■ WORK INSTRUCTION
In the data below, find each line that contains the word "height" and copy it.
(EXERCISE MATERIALS Opens)
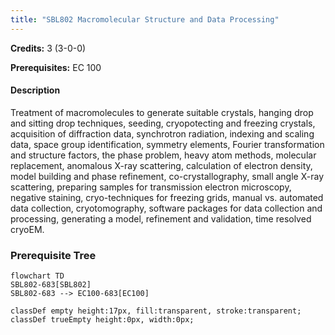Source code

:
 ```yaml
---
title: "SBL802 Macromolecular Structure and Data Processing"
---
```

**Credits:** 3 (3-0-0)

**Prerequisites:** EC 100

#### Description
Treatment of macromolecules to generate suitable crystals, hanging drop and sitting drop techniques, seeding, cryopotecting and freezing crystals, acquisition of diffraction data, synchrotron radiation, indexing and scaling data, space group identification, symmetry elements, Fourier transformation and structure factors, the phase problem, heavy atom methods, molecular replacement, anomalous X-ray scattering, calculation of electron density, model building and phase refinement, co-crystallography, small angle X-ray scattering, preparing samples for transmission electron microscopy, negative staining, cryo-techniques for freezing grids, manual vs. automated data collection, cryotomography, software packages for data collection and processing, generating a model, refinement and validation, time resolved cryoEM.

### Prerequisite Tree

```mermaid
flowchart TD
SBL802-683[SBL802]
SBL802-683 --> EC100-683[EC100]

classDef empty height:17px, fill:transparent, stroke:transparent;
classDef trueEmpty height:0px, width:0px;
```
(EXERCISE MATERIALS Closes)
(EXERCISE MATERIALS Opens)
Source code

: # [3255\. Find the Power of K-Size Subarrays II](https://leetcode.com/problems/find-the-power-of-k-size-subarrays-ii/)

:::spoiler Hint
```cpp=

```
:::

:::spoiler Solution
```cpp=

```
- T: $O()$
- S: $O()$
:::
(EXERCISE MATERIALS Closes)
■ SOLVED PROBLEM
classDef empty height:17px, fill:transparent, stroke:transparent;
classDef trueEmpty height:0px, width:0px;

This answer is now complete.